I knew there was something just below the surface that needed my attention, but I could not figure out what it was. My classmates and the class facilitators did their best to support me, but it just wouldn’t come.
I left the class and got into my car, but before I could turn the key, I knew what it was that was lurking beneath the surface that I no longer wanted in my life—fear. It was an old fear from childhood about what was in the dark, and I knew I needed to be free of it.
I went back into the classroom, where the facilitators and a few of my classmates were, and I told them it was fear that was lurking beneath the surface and that I didn’t want to take it home with me.
They sprung into action—putting me in the middle of a prayer circle, speaking truth and somehow helping me release the fear. I felt so transformed that when I got home, I took a shower as a kind of baptism, a ritual cleansing of what had been and no longer was.
That night my son and I both slept through the night, which had literally never happened since he had been born. He slept through the next night as well, and after the third night of uninterrupted rest, my husband asked, “What do you think has happened?”
Even though it didn’t seem possible to me at the time, I knew that because I had released my fear of the terrors of the dark, my son had been freed as well.
Since then, I have consciously chosen to explore my subconscious and as a result have discovered and released the fears that kept me from acting on my deepest desires, the reasons I stayed in relationships that were no longer good for me, and the teachings and beliefs that made me think less of myself than I deserved.
Discovering what is in your subconscious can be deep spiritual work and requires willingness and compassionate self-awareness.
Often, emotional pain has accompanied my discoveries, including regret, resentment, and grief. If you are going to explore your subconscious beliefs, please do it gently and make sure you have support to help you move through the process.
To explore your subconscious, try working from the outside in. Listen to the words that you say. No matter how “casual” you think your conversation is, the words you use are a reflection of your inner beliefs, especially if they feel incongruent with your conscious thoughts and beliefs.
For example, I think of myself as a loving person, but whenever a certain relative came up in conversation, I became the meanest, most judgmental person in the world.
Hearing myself say things that I would never say about anyone else prompted me to explore what was underneath my words.

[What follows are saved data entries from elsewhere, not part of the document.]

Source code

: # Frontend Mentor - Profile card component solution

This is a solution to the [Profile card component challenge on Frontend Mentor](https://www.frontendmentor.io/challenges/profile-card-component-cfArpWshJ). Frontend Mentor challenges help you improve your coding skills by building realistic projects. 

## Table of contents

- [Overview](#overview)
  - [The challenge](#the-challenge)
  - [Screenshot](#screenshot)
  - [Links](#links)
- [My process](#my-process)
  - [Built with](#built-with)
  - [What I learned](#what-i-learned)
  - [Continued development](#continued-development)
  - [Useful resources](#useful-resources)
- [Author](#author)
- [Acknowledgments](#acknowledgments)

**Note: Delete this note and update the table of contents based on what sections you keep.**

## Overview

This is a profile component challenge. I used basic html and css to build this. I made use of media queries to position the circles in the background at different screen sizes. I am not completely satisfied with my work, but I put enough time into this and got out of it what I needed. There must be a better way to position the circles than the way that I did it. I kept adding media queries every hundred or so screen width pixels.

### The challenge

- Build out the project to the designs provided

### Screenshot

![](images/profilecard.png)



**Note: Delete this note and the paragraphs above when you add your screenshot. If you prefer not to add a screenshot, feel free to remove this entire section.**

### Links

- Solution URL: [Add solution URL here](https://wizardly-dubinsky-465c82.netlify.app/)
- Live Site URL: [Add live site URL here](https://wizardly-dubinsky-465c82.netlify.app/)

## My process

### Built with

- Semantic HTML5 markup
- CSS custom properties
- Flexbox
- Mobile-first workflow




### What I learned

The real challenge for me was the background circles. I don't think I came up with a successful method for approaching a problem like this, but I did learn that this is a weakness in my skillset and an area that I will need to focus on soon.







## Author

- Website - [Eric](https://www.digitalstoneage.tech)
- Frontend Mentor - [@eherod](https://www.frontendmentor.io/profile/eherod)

I discovered a jealousy and resentment left over from childhood that stemmed from the subconscious idea that boys mattered more than girls, an idea another relative of mine fully believed in and lived from.
Consciously, I did not believe that boys mattered more than girls, but I could see where this subconscious belief had impacted how I devalued myself in the past. Releasing it supported me in recognizing and celebrating my own value and that of girls and women everywhere.
Another way to discover what is in your subconscious is to look at the circumstances of your life and ask, “What thoughts or beliefs must I be holding for this to be my reality?”
Asking this question helped me discover that not everything in my subconscious is negative or holding me back. Wondering why I had so many amazing friends in my life, for example, helped me discover the subconscious value I put on friendship and explained why I was willing and able to make time for my friendships.
Finally, consider working with a professional to discover what your subconscious may be holding on to. The right therapist or spiritual companion can support you in discovering and healing traumatic experiences that may be affecting your life today and help you unlock the mystery of yourself, a mystery definitely worth exploring.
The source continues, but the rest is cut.